Margie and David Bosse of South Berwick, 46 and 47 years old, have five daughters ranging in age from 16 to 26 and are grandparents three times over. Jeannie and Lee Petrie of Eliot are 50 and 47 years old. She has a 25-year-old daughter from her first marriage and is a grandmother twice over.
If everything goes as planned — and nothing is yet certain — the Petries will soon be the parents of Temesgen, a 13-year-old orphaned boy, and the Bosses will adopt 14-year-old Eyob, Temesgen’s best friend.
Both boys are at the Kolfe Orphanage for Boys in Addis Ababa, Ethiopia, a long way from Eliot and South Berwick, but close to the hearts of these two couples.
Some significant challenges face them, most pressing among them the $15,000 to $20,000 cost to adopt each boy. The couples have held numerous fund-raisers to help them reach their goal, including one that will be held this Saturday evening in South Berwick.
And Lee Petrie, a longtime eighth-grade social studies teacher at Marshwood Middle School and coach at both the middle and high schools, said former students have come out of the woodwork to help them.
Still, that’s where the leap of faith comes in.
“So far, God has met us every step of the way, so you just keep going; you just keep plowing through,” Jeannie Petrie said.
Both couples initially were only going to sponsor the two boys through the church they attend, Eliot Baptist Church.
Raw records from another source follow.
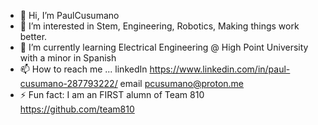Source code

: - 👋 Hi, I’m PaulCusumano
- 👀 I’m interested in Stem, Engineering, Robotics, Making things work better.
- 🌱 I’m currently learning Electrical Engineering @ High Point University with a minor in Spanish
- 📫 How to reach me ... linkedIn https://www.linkedin.com/in/paul-cusumano-287793222/ email pcusumano@proton.me
- ⚡ Fun fact: I am an FIRST alumn of Team 810 https://github.com/team810

<!---
PaulCusumano/PaulCusumano is a ✨ special ✨ repository because its `README.md` (this file) appears on your GitHub profile.
You can click the Preview link to take a look at your changes.
--->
As sponsors, they were able to send the boys care packages and monetary assistance.
“That’s all I thought it was going to be,” Jeannie Petrie said. “Then I got the e-mail with a photo of Temesgen, and I said to myself, ‘Oh, oh, I’m in love.’ It was just like looking at a picture of your own baby.
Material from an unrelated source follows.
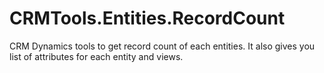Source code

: # CRMTools.Entities.RecordCount
CRM Dynamics tools to get record count of each entities. It also gives you list of attributes for each entity and views.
“I kept it to myself because I said, ‘You’re nuts.’ I thought the feeling would go away, but it got stronger and stronger and stronger.”
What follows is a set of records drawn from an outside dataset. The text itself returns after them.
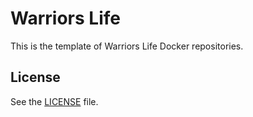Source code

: # Warriors Life
This is the template of Warriors Life Docker repositories. <!-- You can find it on [GitHub Container Registry](https://github.com/warriors-life/.warriors-life-template/pkgs/container/warriors-life-template) as `ghcr.io/warriors-life/warriors-life-template` or on [Docker Hub](https://hub.docker.com/r/warriorslife/warriors-life-template) as `warriorslife/warriors-life-template`. -->

## License
See the [LICENSE](LICENSE) file.
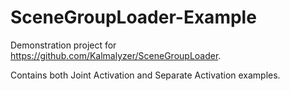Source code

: # SceneGroupLoader-Example
Demonstration project for https://github.com/Kalmalyzer/SceneGroupLoader.

Contains both Joint Activation and Separate Activation examples.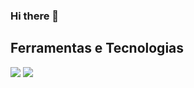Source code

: ### Hi there 👋

<!--
**xmarcio/xmarcio** is a ✨ _special_ ✨ repository because its `README.md` (this file) appears on your GitHub profile.

Here are some ideas to get you started:

- 🔭 I’m currently working on CloudOpss Solutions
- 🌱 I’m currently learning ...
- 👯 I’m looking to collaborate on ...
- 🤔 I’m looking for help with ...
- 💬 Ask me about ...
- 📫 How to reach me: marcioseefeld@gmail.com
- 😄 Pronouns: ...
- ⚡ Fun fact: ...
-->

## Ferramentas e Tecnologias


<img src="https://cdn.jsdelivr.net/gh/devicons/devicon/icons/django/django-plain.svg" />      
<img src="https://cdn.jsdelivr.net/gh/devicons/devicon/icons/flask/flask-original.svg" />
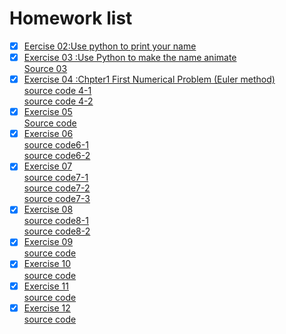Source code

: # Homework list
- [x] [Eercise 02:Use python to print your name](https://github.com/yyx1996/computational_physics_N2015301020105/blob/master/exercise%201.md)
- [x] [Exercise 03 :Use Python to make the name animate](https://github.com/yyx1996/computational_physics_N2015301020105/blob/master/exercise%202.md)        
[Source 03](https://github.com/yyx1996/computational_physics_N2015301020105/blob/master/lily.py)
- [x] [Exercise 04 :Chpter1 First Numerical Problem (Euler method)](https://github.com/yyx1996/computational_physics_N2015301020105/blob/master/exerise%204.md)        
[source code 4-1](https://github.com/yyx1996/computational_physics_N2015301020105/blob/master/code4-1.py)        
[source code 4-2](https://github.com/yyx1996/computational_physics_N2015301020105/blob/master/code4-2.py)
- [x] [Exercise 05](https://github.com/yyx1996/computational_physics_N2015301020105/blob/master/Exercise%2005.md)        
[Source code](https://github.com/yyx1996/computational_physics_N2015301020105/blob/master/code%205.py)
- [x] [Exercise 06](https://github.com/yyx1996/computational_physics_N2015301020105/blob/master/Exercise06.md)        
[source code6-1](https://github.com/yyx1996/computational_physics_N2015301020105/blob/master/code%206-1.py)        
[source code6-2](https://github.com/yyx1996/computational_physics_N2015301020105/blob/master/code%206-2.py)
- [x] [Exercise 07](https://github.com/yyx1996/computational_physics_N2015301020105/blob/master/Exercise%2007.md)   
[source code7-1](https://github.com/yyx1996/computational_physics_N2015301020105/blob/master/code7-1.py)    
[source code7-2](https://github.com/yyx1996/computational_physics_N2015301020105/blob/master/code7-2.py)    
[source code7-3](https://github.com/yyx1996/computational_physics_N2015301020105/blob/master/code7-3.py)   
- [x] [Exercise 08](https://github.com/yyx1996/computational_physics_N2015301020105/blob/master/Exercise%2008.md)   
[source code8-1](https://github.com/yyx1996/computational_physics_N2015301020105/blob/master/code%208-1.py)   
[source code8-2](https://github.com/yyx1996/computational_physics_N2015301020105/blob/master/code%208-2.py)   
- [x] [Exercise 09](https://github.com/yyx1996/computational_physics_N2015301020105/blob/master/Exercise%2009.md)   
[source code](https://github.com/yyx1996/computational_physics_N2015301020105/blob/master/code9-1.py)   
- [x] [Exercise 10](https://github.com/yyx1996/computational_physics_N2015301020105/blob/master/Exercise%2010.md)   
[source code](https://github.com/yyx1996/computational_physics_N2015301020105/blob/master/code10.py)    
- [x] [Exercise 11](https://github.com/yyx1996/computational_physics_N2015301020105/blob/master/Exercise%2011.md)   
[source code](https://github.com/yyx1996/computational_physics_N2015301020105/blob/master/code%2011.py)   
- [x] [Exercise 12](https://github.com/yyx1996/computational_physics_N2015301020105/blob/master/Exercise%2012.md)   
[source code](https://github.com/yyx1996/computational_physics_N2015301020105/blob/master/code%2012.py)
Meanwhile, Margie Bosse received a photo of Eyob and had the same reaction.
“I automatically was in love. I wanted him home with us, and I miss him just as much as I do my daughter who went off to college.”
Their husbands took some convincing.
“She said, ‘How about we adopt him?’ And I said, ‘How about not?’” said Lee Petrie, who has no children of his own. “I had no problem with the sponsoring, but I wasn’t ready to adopt.
“Then, the first time he called me Dad, it pushed me over the edge.”
“I felt similar to Lee,” David Bosse said. “Here we are, close to finishing up number five (children). I said, ‘I need a break.’ I gave it a lot of thought and a lot of prayer. And, eventually, I agreed.”
Both boys come from grinding poverty. Temesgen has been in an orphanage for most of his life, although his father is still alive.
“He knew he couldn’t care for his kids,” Jeannie Petrie said of the boy’s father. Temesgen has a 17-year-old sister he’ll have to leave behind, but Petrie has told him that her family will do everything in its power to bring the girl to the United States.
Eyob never knew either of his parents. He lived with his grandmother until he was able to enter the orphanage, “and he was happy to go. He gets three meals a day,” Margie Bosse said. He thinks his grandmother is alive, but isn’t certain.
Both couples have months and months to go before the boys come “home,” including a stint in Ethiopia to make sure they bond with the boys.
But the two women can’t wait for the court and adoption system. They’re planning to go to Ethiopia in November.
“I just have to hold him,” Margie Bosse said.
They families said, while they may be bringing home the two boys, they are not leaving the orphanage behind and intend to sponsor other children and hold fund-raisers for years to come.
Their T-shirts, which they are selling to raise money for the adoptions, feature a quote from Proverbs on the back: “Once our eyes are open, we can’t pretend we don’t know what to do.”